__Problem details__. Nothing in the records may be altered. Repeat them in full.

--- Supplied data Enclosed Below ---

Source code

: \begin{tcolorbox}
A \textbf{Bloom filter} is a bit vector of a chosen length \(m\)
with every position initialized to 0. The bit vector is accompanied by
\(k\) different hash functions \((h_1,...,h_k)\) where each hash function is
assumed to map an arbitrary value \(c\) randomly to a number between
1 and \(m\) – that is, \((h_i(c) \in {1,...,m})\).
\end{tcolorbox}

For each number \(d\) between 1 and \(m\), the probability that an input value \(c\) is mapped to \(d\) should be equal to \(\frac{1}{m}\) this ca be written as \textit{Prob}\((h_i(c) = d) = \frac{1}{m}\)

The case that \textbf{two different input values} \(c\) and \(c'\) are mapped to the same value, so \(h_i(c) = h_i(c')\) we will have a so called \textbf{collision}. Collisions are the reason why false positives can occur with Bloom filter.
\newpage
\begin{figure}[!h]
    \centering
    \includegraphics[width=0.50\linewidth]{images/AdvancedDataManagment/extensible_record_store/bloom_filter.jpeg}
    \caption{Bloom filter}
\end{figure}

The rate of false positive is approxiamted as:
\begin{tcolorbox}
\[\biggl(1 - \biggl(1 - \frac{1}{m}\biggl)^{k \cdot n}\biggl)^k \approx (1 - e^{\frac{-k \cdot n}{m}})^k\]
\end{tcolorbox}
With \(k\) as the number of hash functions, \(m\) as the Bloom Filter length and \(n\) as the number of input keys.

--- End of Enclosed Supplied data ---

__Exercise result__.
Source code

: \begin{tcolorbox}
A \textbf{Bloom filter} is a bit vector of a chosen length \(m\)
with every position initialized to 0. The bit vector is accompanied by
\(k\) different hash functions \((h_1,...,h_k)\) where each hash function is
assumed to map an arbitrary value \(c\) randomly to a number between
1 and \(m\) – that is, \((h_i(c) \in {1,...,m})\).
\end{tcolorbox}

For each number \(d\) between 1 and \(m\), the probability that an input value \(c\) is mapped to \(d\) should be equal to \(\frac{1}{m}\) this ca be written as \textit{Prob}\((h_i(c) = d) = \frac{1}{m}\)

The case that \textbf{two different input values} \(c\) and \(c'\) are mapped to the same value, so \(h_i(c) = h_i(c')\) we will have a so called \textbf{collision}. Collisions are the reason why false positives can occur with Bloom filter.
\newpage
\begin{figure}[!h]
    \centering
    \includegraphics[width=0.50\linewidth]{images/AdvancedDataManagment/extensible_record_store/bloom_filter.jpeg}
    \caption{Bloom filter}
\end{figure}

The rate of false positive is approxiamted as:
\begin{tcolorbox}
\[\biggl(1 - \biggl(1 - \frac{1}{m}\biggl)^{k \cdot n}\biggl)^k \approx (1 - e^{\frac{-k \cdot n}{m}})^k\]
\end{tcolorbox}
With \(k\) as the number of hash functions, \(m\) as the Bloom Filter length and \(n\) as the number of input keys.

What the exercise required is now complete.